REQUIRED WORK:
Among the records that follow, count the lines where "iterate" appears, and state the count by itself.

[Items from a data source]

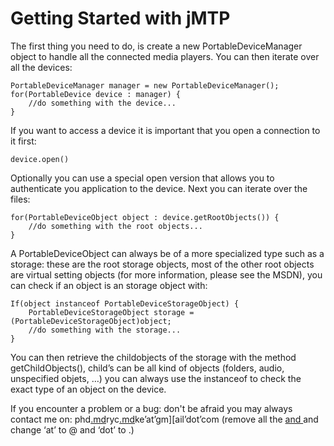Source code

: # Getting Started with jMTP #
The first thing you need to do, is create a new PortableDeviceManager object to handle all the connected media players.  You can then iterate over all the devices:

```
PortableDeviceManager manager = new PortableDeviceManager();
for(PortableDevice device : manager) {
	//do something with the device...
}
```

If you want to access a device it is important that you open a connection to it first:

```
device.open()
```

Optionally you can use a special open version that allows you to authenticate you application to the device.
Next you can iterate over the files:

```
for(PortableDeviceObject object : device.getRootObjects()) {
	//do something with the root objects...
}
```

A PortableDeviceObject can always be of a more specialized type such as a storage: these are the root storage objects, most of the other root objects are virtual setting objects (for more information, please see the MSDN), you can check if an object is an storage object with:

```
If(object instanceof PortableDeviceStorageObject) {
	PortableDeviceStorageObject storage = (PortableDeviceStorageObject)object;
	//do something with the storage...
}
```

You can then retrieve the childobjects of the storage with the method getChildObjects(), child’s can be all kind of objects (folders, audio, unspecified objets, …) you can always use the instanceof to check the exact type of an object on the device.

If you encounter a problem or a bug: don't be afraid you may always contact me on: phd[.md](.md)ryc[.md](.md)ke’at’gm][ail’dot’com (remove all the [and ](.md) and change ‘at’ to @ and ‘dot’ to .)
---
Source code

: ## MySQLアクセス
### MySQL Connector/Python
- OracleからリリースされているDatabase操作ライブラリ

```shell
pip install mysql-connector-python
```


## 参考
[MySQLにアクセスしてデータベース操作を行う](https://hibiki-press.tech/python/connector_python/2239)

ANSWER FOR THE TASK:
2